Okay days and Really bad days

So today started out as an okay day but somewhere it went bad,As I can not hold back my tears anymore. It has been about 7 weeks since we found out our baby girl passed away.Some days I still can not believe it.As the weather is getting nicer out I think about all those long walks we would have taken while the boys were at school.I finally went in her room this past week and emptied out her suitcase then I proceeded to reaarange the room for the third time. With each new referral I found it easier to reaarange the room for the newest baby.As I sat there in her room I wonder is this new baby the one we will bring home or is there more heartache on the horizon. As we try to get excited about this referral I feel guilty for our baby girl-so how do I balance it all? How do we open our hearts? How do we not worry about this baby? I can tell you I need to find a way to balance it all because its starting to affect my mommy duties,my wife duties and my household duties not to mention my diet ,sleep,etc. Maybe it was too soon to accept a referral but I also can not imagine being stuck in limbo in this process.
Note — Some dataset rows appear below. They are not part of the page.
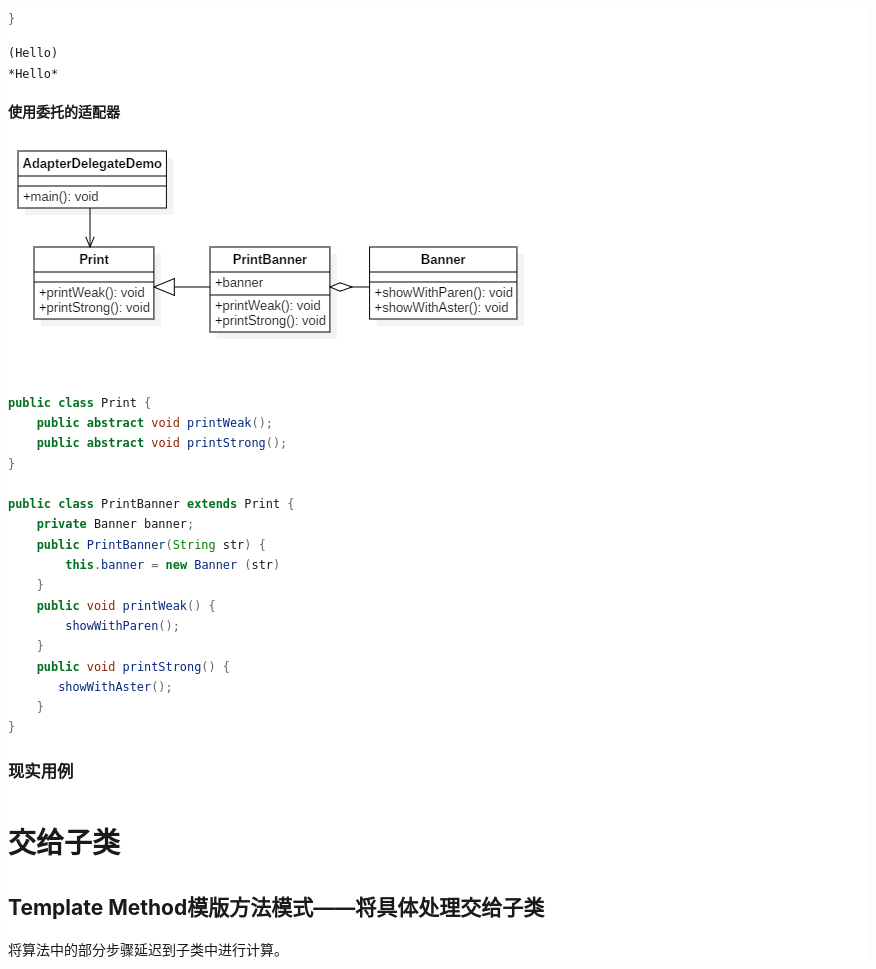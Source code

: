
 ```java
}
```

```
(Hello)
*Hello*
```

#### 使用委托的适配器

![AdapterDelegateDemo](image/designpattern/AdapterDelegateDemo.png)

```java
public class Print {
    public abstract void printWeak();
    public abstract void printStrong();
}

public class PrintBanner extends Print {
    private Banner banner;
    public PrintBanner(String str) {
        this.banner = new Banner (str)
    }
    public void printWeak() {
        showWithParen();
    }
    public void printStrong() {
       showWithAster();
    }
}
```

### 现实用例

# 交给子类

## Template Method模版方法模式——将具体处理交给子类

将算法中的部分步骤延迟到子类中进行计算。
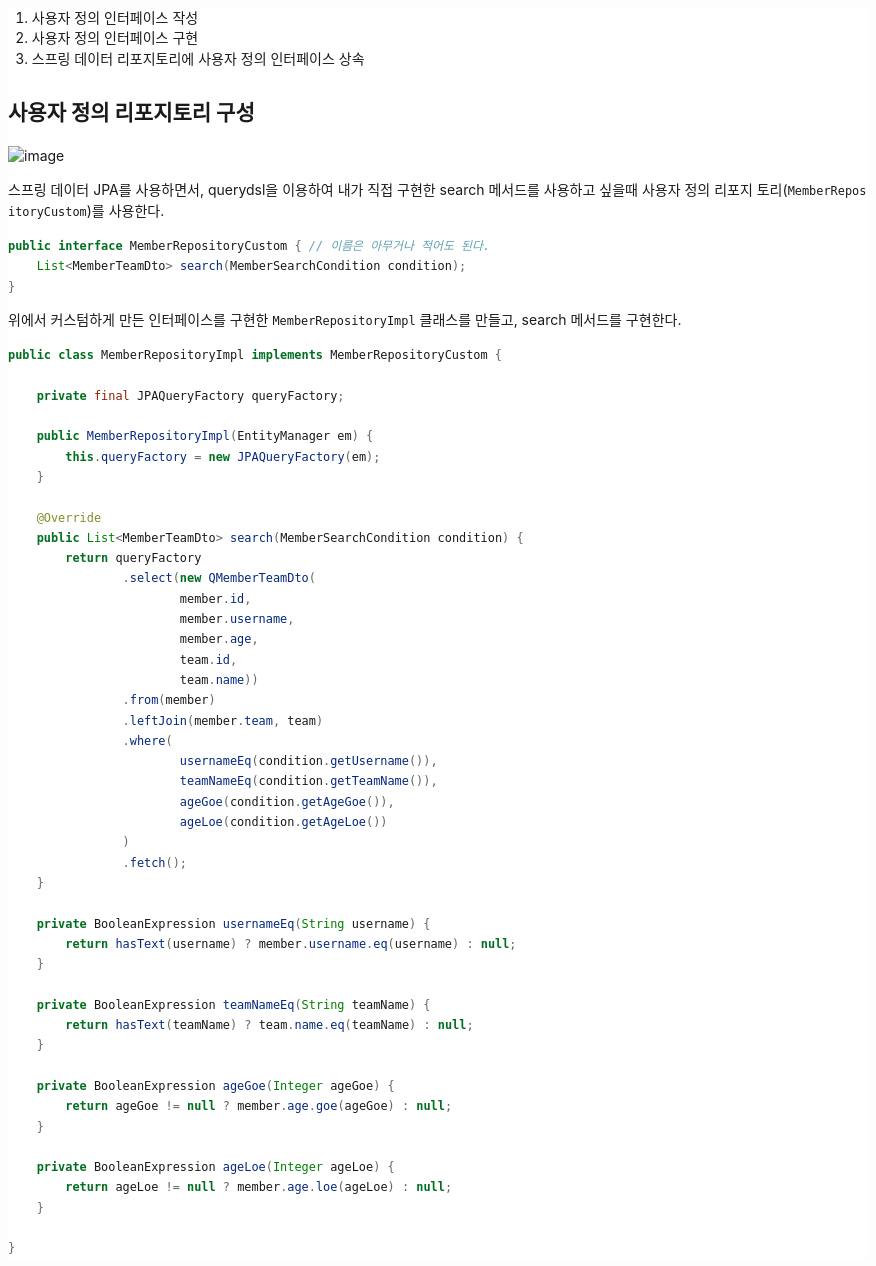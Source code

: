 1. 사용자 정의 인터페이스 작성
2. 사용자 정의 인터페이스 구현
3. 스프링 데이터 리포지토리에 사용자 정의 인터페이스 상속

## **사용자 정의 리포지토리 구성**

![image](https://user-images.githubusercontent.com/52458039/157162581-ec44bedc-d717-4132-8f38-74d24ccbbce1.png)

스프링 데이터 JPA를 사용하면서, querydsl을 이용하여 내가 직접 구현한 search 메서드를 사용하고 싶을때 사용자 정의 리포지 토리(`MemberRepositoryCustom`)를 사용한다.

```java
public interface MemberRepositoryCustom { // 이름은 아무거나 적어도 된다.
    List<MemberTeamDto> search(MemberSearchCondition condition);
}
```

위에서 커스텀하게 만든 인터페이스를 구현한 `MemberRepositoryImpl` 클래스를 만들고, search 메서드를 구현한다.

```java
public class MemberRepositoryImpl implements MemberRepositoryCustom {

    private final JPAQueryFactory queryFactory;

    public MemberRepositoryImpl(EntityManager em) {
        this.queryFactory = new JPAQueryFactory(em);
    }

    @Override
    public List<MemberTeamDto> search(MemberSearchCondition condition) {
        return queryFactory
                .select(new QMemberTeamDto(
                        member.id,
                        member.username,
                        member.age,
                        team.id,
                        team.name))
                .from(member)
                .leftJoin(member.team, team)
                .where(
                        usernameEq(condition.getUsername()),
                        teamNameEq(condition.getTeamName()),
                        ageGoe(condition.getAgeGoe()),
                        ageLoe(condition.getAgeLoe())
                )
                .fetch();
    }

    private BooleanExpression usernameEq(String username) {
        return hasText(username) ? member.username.eq(username) : null;
    }

    private BooleanExpression teamNameEq(String teamName) {
        return hasText(teamName) ? team.name.eq(teamName) : null;
    }

    private BooleanExpression ageGoe(Integer ageGoe) {
        return ageGoe != null ? member.age.goe(ageGoe) : null;
    }

    private BooleanExpression ageLoe(Integer ageLoe) {
        return ageLoe != null ? member.age.loe(ageLoe) : null;
    }

}
```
So as I have no idea what each day brings please pray we can figure out how to balance it all

4 comments:

BeBe Peg said...

Dear Dawn,
You know that God would not have sent you another referral if he did not have a wonderful, perfect plan for you and your family. Even though you are grieving for your Dear Daughter, Bontu,you know that God had an important plan for her and that he is sending you another dear child to be in your life. It will be perfect, as is everything he does. You opened your hearts to his plan and you will not be disappointed in the outcome. He has provided you with the strength you need to see his plan come to fruition.
Much Love, from
A Grandma who is waiting for her grandson from Ethiopia to arrive very soon.

Ronnie and Suzi said...

Prayers for all of you! Hand it over to the Lord. He has so much more grace and power than any human can ever muster. These are the moments when the poem Footprints comes to mind. He'll carry you. He loves you and will carry you through these tough times till pure joy fills your heart again!

Heather said...

Grieving is difficult. I cannot imagine the pain you must feel after losing Bontu. I think worrying about our babies while they are in Ethiopia is something we all do without the loss you experienced. Your new daughter is in good hands and will come home to you. Hopefully soon. It is rare for a family to lose a referral and I have never heard of someone losing two. I trust God will give you the strength to find peace and bring this baby home to you. He is in control and will help all of you through this.

Sheryl said...

Dawn,

Hang in there...I can't imagine what you are going through, but know that my heart goes out to you.